* _MATERIAL SUPPLIED_:
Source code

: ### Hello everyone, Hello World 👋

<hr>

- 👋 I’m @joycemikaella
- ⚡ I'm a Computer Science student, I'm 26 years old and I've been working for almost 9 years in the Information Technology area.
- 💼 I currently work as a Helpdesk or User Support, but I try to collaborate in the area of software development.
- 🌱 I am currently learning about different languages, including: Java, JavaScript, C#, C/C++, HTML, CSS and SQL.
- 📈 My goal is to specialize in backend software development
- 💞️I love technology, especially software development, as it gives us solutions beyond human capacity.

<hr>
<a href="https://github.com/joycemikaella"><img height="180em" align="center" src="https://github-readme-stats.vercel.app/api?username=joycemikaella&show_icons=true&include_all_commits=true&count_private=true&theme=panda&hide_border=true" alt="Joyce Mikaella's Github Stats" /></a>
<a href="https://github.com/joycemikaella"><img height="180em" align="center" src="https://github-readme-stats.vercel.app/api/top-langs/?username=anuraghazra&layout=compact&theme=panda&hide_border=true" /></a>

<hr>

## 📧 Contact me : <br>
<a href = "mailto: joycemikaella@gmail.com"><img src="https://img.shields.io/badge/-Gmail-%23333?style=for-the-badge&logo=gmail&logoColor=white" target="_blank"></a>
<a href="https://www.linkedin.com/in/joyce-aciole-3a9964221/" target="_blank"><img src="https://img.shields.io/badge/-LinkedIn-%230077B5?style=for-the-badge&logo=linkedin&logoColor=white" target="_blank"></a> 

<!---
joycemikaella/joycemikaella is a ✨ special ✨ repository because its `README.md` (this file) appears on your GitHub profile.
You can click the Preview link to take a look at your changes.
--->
...
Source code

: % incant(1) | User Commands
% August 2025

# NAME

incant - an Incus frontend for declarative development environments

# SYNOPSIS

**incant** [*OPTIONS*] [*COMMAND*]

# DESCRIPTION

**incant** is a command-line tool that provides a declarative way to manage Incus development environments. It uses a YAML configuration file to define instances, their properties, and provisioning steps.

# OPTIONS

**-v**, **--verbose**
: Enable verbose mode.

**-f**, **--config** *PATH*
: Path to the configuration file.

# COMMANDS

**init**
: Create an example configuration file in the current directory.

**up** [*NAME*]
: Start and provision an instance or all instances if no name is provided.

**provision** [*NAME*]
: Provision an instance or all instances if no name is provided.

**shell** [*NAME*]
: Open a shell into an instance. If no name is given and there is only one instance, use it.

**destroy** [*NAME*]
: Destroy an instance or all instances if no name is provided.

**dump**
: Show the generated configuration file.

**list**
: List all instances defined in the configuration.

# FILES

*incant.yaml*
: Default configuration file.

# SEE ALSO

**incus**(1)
---
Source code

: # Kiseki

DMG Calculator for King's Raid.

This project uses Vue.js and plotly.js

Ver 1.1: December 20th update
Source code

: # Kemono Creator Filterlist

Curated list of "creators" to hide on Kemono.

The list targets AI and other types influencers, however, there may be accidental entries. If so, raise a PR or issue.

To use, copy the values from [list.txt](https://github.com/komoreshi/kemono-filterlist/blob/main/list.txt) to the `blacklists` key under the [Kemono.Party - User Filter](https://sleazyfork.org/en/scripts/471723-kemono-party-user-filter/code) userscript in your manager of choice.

* _TASK STATEMENT_:
In the listing, find every line with the word "white" and state how many there are, nothing more.

* _EXPECTED OUTPUT_:
2